*** TASK DATA Section Begins ***
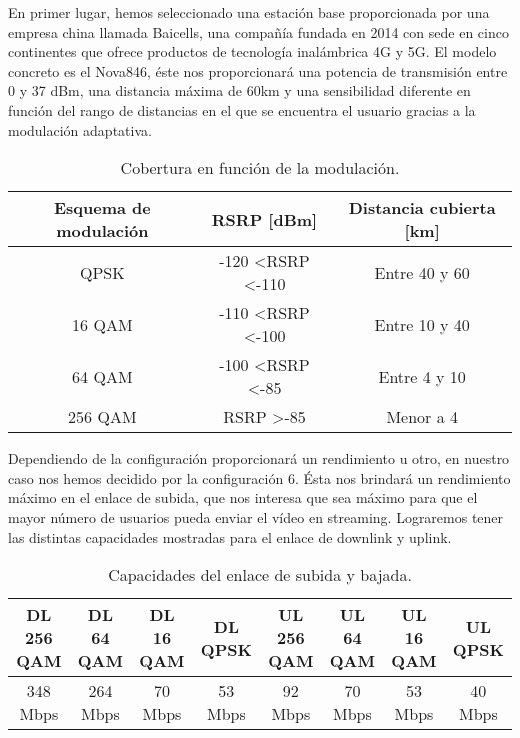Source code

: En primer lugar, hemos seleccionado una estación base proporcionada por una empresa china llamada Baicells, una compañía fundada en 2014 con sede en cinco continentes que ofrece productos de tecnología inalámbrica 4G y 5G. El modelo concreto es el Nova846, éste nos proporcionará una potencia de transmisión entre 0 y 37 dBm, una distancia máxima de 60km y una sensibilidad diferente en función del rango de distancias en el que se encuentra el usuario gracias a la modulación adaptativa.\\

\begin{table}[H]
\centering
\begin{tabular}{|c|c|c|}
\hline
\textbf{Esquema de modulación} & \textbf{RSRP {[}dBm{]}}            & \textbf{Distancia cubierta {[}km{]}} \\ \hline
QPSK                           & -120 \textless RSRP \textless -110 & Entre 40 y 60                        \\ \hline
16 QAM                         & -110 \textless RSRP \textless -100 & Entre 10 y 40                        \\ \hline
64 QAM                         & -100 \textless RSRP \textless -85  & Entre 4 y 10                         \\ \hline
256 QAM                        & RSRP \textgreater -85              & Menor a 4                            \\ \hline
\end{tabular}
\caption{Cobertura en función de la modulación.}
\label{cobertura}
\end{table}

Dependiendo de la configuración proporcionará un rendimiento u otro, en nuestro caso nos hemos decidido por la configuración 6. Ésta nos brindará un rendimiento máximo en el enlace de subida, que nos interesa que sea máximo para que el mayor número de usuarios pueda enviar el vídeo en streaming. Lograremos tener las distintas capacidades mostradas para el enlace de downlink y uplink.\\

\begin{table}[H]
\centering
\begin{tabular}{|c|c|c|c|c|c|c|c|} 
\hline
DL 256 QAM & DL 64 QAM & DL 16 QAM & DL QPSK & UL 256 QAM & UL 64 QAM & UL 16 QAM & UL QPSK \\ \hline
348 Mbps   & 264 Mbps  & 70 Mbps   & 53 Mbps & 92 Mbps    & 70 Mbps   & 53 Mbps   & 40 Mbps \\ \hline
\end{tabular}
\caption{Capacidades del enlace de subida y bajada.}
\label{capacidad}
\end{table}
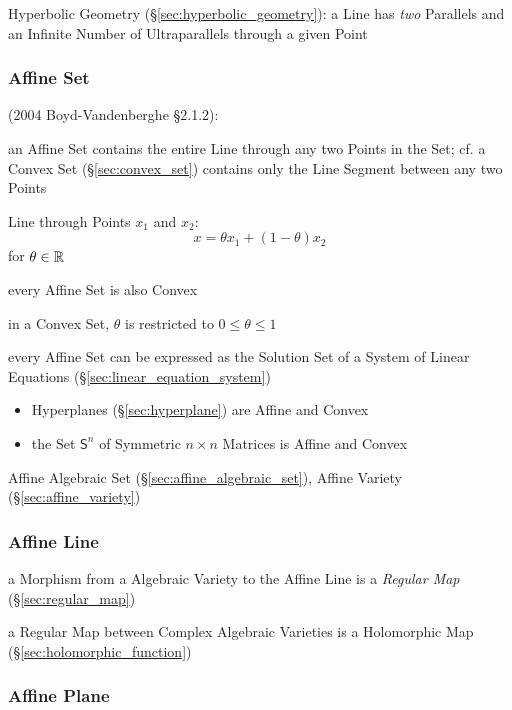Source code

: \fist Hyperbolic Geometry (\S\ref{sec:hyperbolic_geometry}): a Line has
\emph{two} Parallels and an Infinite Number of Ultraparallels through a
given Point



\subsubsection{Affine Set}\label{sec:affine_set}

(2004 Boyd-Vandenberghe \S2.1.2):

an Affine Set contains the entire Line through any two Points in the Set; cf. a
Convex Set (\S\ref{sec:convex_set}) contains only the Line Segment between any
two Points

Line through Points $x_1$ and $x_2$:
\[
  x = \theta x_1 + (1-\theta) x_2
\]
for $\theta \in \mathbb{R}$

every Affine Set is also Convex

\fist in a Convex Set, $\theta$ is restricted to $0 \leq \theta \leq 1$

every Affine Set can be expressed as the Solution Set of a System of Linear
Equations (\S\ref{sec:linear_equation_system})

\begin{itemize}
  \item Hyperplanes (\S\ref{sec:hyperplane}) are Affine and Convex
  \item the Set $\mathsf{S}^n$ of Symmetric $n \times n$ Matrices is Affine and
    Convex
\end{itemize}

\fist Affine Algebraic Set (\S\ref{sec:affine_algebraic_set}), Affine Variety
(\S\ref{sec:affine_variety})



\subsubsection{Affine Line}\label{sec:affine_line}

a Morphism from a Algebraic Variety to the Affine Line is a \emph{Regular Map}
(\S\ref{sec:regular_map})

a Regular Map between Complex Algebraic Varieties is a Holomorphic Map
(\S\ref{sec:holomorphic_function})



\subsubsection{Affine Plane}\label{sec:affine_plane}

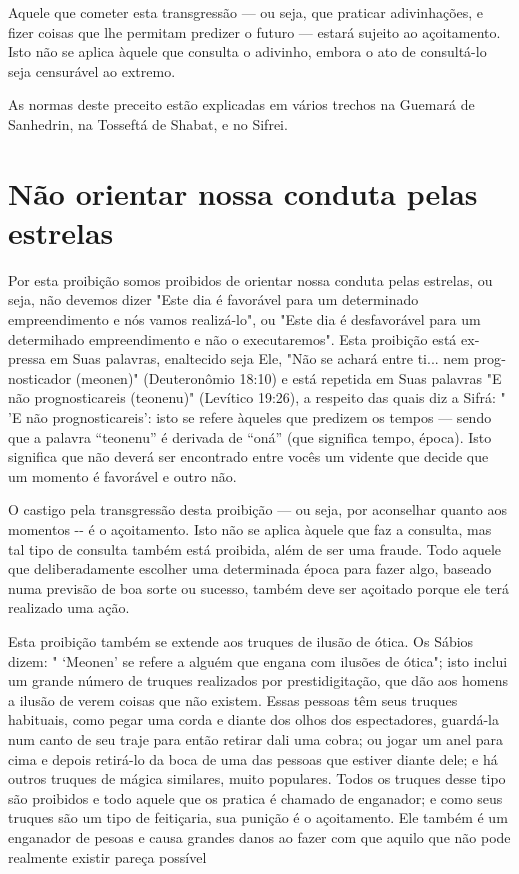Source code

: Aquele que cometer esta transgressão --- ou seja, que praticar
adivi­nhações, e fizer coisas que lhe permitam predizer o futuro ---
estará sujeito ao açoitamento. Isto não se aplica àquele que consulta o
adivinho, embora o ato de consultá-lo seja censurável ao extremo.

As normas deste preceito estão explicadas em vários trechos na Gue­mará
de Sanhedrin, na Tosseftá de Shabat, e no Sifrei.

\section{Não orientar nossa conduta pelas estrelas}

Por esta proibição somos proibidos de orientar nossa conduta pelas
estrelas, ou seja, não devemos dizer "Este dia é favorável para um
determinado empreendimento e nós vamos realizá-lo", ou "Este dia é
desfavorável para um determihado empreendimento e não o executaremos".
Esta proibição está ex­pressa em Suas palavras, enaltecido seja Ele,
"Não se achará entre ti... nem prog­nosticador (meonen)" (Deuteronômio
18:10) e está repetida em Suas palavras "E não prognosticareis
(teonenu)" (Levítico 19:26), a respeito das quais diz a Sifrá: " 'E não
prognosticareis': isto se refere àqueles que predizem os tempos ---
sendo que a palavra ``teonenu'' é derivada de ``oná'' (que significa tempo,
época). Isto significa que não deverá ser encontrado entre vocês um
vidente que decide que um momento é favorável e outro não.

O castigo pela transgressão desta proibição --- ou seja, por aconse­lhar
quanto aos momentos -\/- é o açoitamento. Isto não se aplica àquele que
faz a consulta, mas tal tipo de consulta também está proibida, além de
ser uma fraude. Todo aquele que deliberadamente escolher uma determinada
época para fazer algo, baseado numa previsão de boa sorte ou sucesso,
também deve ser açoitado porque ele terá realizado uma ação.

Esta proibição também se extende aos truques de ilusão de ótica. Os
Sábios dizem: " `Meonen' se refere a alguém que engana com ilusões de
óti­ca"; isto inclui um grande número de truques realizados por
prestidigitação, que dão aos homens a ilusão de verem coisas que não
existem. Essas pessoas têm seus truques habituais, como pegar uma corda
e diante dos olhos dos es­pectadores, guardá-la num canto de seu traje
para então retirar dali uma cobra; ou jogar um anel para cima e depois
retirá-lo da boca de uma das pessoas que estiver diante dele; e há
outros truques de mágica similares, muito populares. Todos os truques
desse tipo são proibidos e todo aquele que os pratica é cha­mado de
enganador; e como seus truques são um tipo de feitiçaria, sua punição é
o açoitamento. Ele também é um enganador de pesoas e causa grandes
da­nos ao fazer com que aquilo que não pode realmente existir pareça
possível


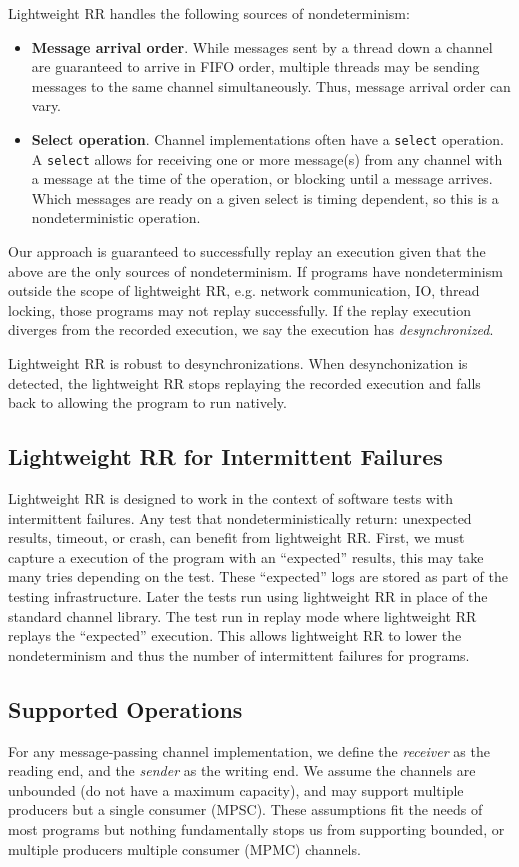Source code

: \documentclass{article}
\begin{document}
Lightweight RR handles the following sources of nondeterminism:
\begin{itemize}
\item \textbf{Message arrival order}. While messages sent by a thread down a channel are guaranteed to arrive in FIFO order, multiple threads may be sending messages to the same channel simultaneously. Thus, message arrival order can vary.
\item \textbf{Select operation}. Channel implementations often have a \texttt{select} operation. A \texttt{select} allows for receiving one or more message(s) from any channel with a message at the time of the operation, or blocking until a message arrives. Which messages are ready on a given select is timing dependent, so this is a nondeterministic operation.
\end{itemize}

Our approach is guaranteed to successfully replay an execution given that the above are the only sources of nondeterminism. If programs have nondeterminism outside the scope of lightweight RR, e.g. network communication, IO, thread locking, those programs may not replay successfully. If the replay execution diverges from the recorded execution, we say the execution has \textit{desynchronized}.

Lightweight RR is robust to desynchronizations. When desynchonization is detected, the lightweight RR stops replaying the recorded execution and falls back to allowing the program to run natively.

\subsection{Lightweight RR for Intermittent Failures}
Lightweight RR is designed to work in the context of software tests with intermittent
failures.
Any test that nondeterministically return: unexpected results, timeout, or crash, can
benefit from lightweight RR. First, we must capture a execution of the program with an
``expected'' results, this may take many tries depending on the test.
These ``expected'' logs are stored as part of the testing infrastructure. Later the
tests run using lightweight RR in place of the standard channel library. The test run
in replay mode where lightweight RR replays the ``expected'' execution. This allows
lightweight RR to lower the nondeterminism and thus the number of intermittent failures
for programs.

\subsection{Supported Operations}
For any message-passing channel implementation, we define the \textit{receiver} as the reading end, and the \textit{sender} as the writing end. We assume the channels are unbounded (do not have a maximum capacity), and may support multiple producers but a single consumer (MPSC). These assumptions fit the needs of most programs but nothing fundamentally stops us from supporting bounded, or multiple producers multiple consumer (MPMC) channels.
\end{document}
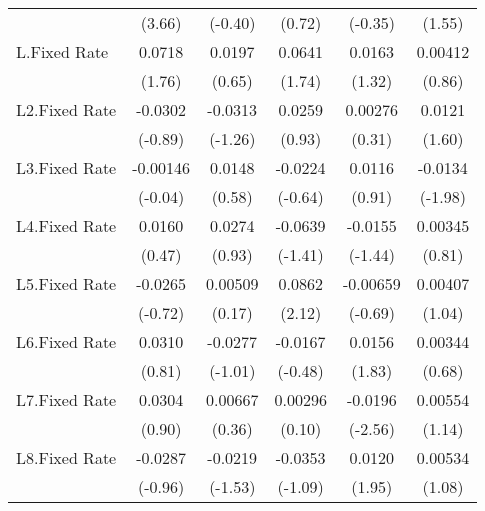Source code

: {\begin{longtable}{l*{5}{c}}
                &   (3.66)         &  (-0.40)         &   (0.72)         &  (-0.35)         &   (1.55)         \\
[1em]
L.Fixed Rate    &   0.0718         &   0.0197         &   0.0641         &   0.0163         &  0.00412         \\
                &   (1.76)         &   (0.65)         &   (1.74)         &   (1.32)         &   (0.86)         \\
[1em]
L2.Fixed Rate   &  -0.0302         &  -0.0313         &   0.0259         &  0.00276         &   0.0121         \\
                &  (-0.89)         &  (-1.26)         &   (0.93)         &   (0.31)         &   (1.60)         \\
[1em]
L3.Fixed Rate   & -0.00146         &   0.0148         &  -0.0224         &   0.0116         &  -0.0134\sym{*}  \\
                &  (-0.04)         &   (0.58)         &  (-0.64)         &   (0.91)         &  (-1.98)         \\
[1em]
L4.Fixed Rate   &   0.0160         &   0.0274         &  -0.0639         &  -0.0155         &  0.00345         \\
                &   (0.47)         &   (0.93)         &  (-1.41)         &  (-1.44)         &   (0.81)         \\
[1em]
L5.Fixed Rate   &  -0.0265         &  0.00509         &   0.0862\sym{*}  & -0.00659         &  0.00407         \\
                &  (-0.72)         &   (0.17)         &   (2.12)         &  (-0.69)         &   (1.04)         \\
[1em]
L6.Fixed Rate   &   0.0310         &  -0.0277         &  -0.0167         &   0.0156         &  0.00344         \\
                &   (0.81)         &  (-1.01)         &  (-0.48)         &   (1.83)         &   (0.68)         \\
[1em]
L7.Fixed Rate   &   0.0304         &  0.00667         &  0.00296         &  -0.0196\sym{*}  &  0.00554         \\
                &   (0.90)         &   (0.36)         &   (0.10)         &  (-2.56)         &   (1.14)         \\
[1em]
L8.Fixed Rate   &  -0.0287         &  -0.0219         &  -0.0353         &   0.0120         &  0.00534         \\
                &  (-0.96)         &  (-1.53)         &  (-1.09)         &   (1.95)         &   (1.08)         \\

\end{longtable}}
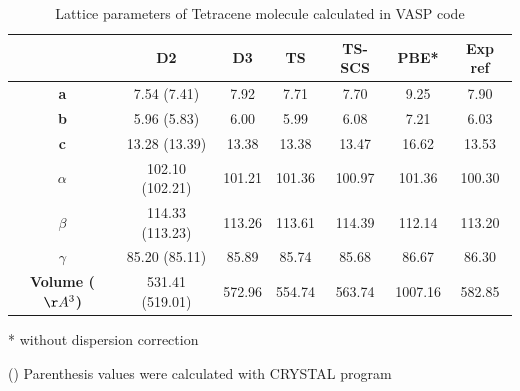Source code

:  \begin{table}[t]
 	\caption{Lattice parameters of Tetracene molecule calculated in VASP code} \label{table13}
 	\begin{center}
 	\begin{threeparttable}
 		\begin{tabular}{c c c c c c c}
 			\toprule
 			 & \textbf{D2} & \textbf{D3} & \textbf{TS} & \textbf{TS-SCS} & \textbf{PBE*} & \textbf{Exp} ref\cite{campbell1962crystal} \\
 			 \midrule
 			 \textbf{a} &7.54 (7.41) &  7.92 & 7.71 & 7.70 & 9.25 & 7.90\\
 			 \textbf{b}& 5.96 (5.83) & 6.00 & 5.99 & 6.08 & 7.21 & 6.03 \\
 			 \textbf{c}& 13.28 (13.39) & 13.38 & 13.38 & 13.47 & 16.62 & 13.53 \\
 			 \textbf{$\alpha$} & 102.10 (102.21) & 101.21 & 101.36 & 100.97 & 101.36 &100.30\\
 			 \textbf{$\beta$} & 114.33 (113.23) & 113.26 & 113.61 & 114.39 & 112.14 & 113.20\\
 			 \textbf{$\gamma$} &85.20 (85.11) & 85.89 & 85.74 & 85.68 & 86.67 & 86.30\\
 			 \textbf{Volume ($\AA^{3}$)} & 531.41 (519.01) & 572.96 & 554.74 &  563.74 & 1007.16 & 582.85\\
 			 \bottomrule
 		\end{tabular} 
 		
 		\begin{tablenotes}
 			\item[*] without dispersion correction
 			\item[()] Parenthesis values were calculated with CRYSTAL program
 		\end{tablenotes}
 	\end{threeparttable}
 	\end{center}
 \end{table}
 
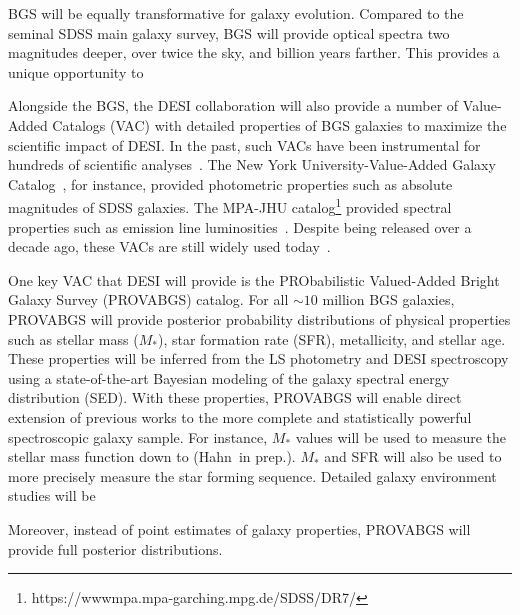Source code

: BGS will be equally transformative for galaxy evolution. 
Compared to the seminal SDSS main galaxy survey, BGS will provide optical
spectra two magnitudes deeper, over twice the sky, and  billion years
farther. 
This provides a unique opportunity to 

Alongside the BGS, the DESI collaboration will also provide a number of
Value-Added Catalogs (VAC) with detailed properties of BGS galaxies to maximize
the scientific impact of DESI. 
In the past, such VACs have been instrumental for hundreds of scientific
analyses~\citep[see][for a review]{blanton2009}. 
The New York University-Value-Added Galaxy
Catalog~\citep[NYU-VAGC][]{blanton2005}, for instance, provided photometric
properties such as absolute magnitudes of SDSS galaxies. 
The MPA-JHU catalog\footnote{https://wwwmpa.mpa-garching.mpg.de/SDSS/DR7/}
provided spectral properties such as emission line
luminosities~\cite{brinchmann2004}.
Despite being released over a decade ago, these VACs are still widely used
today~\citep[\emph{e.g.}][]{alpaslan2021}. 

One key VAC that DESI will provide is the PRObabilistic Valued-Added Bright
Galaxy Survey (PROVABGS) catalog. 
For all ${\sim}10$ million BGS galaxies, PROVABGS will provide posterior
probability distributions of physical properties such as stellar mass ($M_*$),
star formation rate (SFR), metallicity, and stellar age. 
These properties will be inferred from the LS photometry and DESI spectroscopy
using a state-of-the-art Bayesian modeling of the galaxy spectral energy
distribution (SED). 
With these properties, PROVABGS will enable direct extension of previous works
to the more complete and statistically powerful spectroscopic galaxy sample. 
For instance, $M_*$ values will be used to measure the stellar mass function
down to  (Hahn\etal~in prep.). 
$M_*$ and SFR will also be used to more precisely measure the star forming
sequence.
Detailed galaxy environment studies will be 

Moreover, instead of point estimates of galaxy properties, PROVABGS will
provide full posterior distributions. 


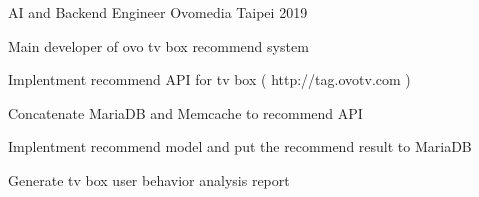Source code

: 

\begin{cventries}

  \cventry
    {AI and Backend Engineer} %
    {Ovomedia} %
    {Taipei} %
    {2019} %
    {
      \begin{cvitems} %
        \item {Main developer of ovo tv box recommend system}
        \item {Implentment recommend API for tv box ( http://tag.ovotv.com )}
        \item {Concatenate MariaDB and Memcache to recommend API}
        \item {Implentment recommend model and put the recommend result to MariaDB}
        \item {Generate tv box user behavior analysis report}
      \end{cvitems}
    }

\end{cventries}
*** TASK DATA Section Ends ***
TASK INSTRUCTIONS |
For the word "fist", count the lines of the listing that hold it, and reply with the count by itself.

TASK RESPONSE |
3